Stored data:

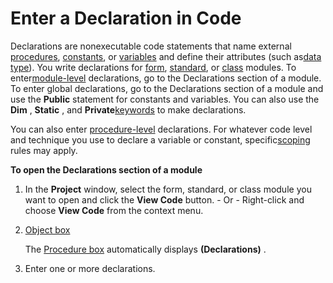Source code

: 
# Enter a Declaration in Code

Declarations are nonexecutable code statements that name external [procedures](b8bdf64f-5920-1ae9-16d0-b26d09524a30.md), [constants](b8bdf64f-5920-1ae9-16d0-b26d09524a30.md), or [variables](b8bdf64f-5920-1ae9-16d0-b26d09524a30.md) and define their attributes (such as[data type](b8bdf64f-5920-1ae9-16d0-b26d09524a30.md)). You write declarations for [form](b8bdf64f-5920-1ae9-16d0-b26d09524a30.md), [standard](b8bdf64f-5920-1ae9-16d0-b26d09524a30.md), or [class](b8bdf64f-5920-1ae9-16d0-b26d09524a30.md) modules. To enter[module-level](b8bdf64f-5920-1ae9-16d0-b26d09524a30.md) declarations, go to the Declarations section of a module. To enter global declarations, go to the Declarations section of a module and use the **Public** statement for constants and variables. You can also use the **Dim** , **Static** , and **Private**[keywords](b8bdf64f-5920-1ae9-16d0-b26d09524a30.md) to make declarations.

You can also enter [procedure-level](b8bdf64f-5920-1ae9-16d0-b26d09524a30.md) declarations. For whatever code level and technique you use to declare a variable or constant, specific[scoping](b8bdf64f-5920-1ae9-16d0-b26d09524a30.md) rules may apply.

 **To open the Declarations section of a module**



1. In the  **Project** window, select the form, standard, or class module you want to open and click the **View Code** button. - Or - Right-click and choose **View Code** from the context menu.
    
2. [Object box](b8bdf64f-5920-1ae9-16d0-b26d09524a30.md)
    
    The [Procedure box](b8bdf64f-5920-1ae9-16d0-b26d09524a30.md) automatically displays **(Declarations)** .
    
3. Enter one or more declarations.
    

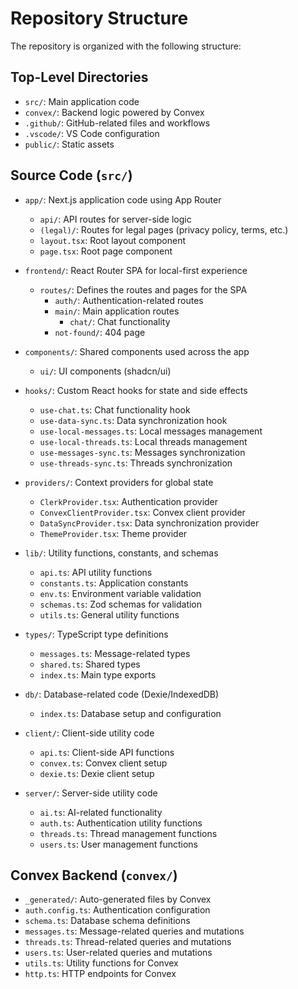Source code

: # Repository Structure

The repository is organized with the following structure:

## Top-Level Directories

- `src/`: Main application code
- `convex/`: Backend logic powered by Convex
- `.github/`: GitHub-related files and workflows
- `.vscode/`: VS Code configuration
- `public/`: Static assets

## Source Code (`src/`)

- `app/`: Next.js application code using App Router
  - `api/`: API routes for server-side logic
  - `(legal)/`: Routes for legal pages (privacy policy, terms, etc.)
  - `layout.tsx`: Root layout component
  - `page.tsx`: Root page component

- `frontend/`: React Router SPA for local-first experience
  - `routes/`: Defines the routes and pages for the SPA
    - `auth/`: Authentication-related routes
    - `main/`: Main application routes
      - `chat/`: Chat functionality
    - `not-found/`: 404 page

- `components/`: Shared components used across the app
  - `ui/`: UI components (shadcn/ui)

- `hooks/`: Custom React hooks for state and side effects
  - `use-chat.ts`: Chat functionality hook
  - `use-data-sync.ts`: Data synchronization hook
  - `use-local-messages.ts`: Local messages management
  - `use-local-threads.ts`: Local threads management
  - `use-messages-sync.ts`: Messages synchronization
  - `use-threads-sync.ts`: Threads synchronization

- `providers/`: Context providers for global state
  - `ClerkProvider.tsx`: Authentication provider
  - `ConvexClientProvider.tsx`: Convex client provider
  - `DataSyncProvider.tsx`: Data synchronization provider
  - `ThemeProvider.tsx`: Theme provider

- `lib/`: Utility functions, constants, and schemas
  - `api.ts`: API utility functions
  - `constants.ts`: Application constants
  - `env.ts`: Environment variable validation
  - `schemas.ts`: Zod schemas for validation
  - `utils.ts`: General utility functions

- `types/`: TypeScript type definitions
  - `messages.ts`: Message-related types
  - `shared.ts`: Shared types
  - `index.ts`: Main type exports

- `db/`: Database-related code (Dexie/IndexedDB)
  - `index.ts`: Database setup and configuration

- `client/`: Client-side utility code
  - `api.ts`: Client-side API functions
  - `convex.ts`: Convex client setup
  - `dexie.ts`: Dexie client setup

- `server/`: Server-side utility code
  - `ai.ts`: AI-related functionality
  - `auth.ts`: Authentication utility functions
  - `threads.ts`: Thread management functions
  - `users.ts`: User management functions

## Convex Backend (`convex/`)

- `_generated/`: Auto-generated files by Convex
- `auth.config.ts`: Authentication configuration
- `schema.ts`: Database schema definitions
- `messages.ts`: Message-related queries and mutations
- `threads.ts`: Thread-related queries and mutations
- `users.ts`: User-related queries and mutations
- `utils.ts`: Utility functions for Convex
- `http.ts`: HTTP endpoints for Convex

| Your assignment |
Repeat only the stretch of data above that runs from the line with "3. Enter one or more declarations." to the line with "Data synchronization hook". Keep both end lines; exclude pictures.

| Answer |
3. Enter one or more declarations.
    

Source code

: # Repository Structure

The repository is organized with the following structure:

## Top-Level Directories

- `src/`: Main application code
- `convex/`: Backend logic powered by Convex
- `.github/`: GitHub-related files and workflows
- `.vscode/`: VS Code configuration
- `public/`: Static assets

## Source Code (`src/`)

- `app/`: Next.js application code using App Router
  - `api/`: API routes for server-side logic
  - `(legal)/`: Routes for legal pages (privacy policy, terms, etc.)
  - `layout.tsx`: Root layout component
  - `page.tsx`: Root page component

- `frontend/`: React Router SPA for local-first experience
  - `routes/`: Defines the routes and pages for the SPA
    - `auth/`: Authentication-related routes
    - `main/`: Main application routes
      - `chat/`: Chat functionality
    - `not-found/`: 404 page

- `components/`: Shared components used across the app
  - `ui/`: UI components (shadcn/ui)

- `hooks/`: Custom React hooks for state and side effects
  - `use-chat.ts`: Chat functionality hook
  - `use-data-sync.ts`: Data synchronization hook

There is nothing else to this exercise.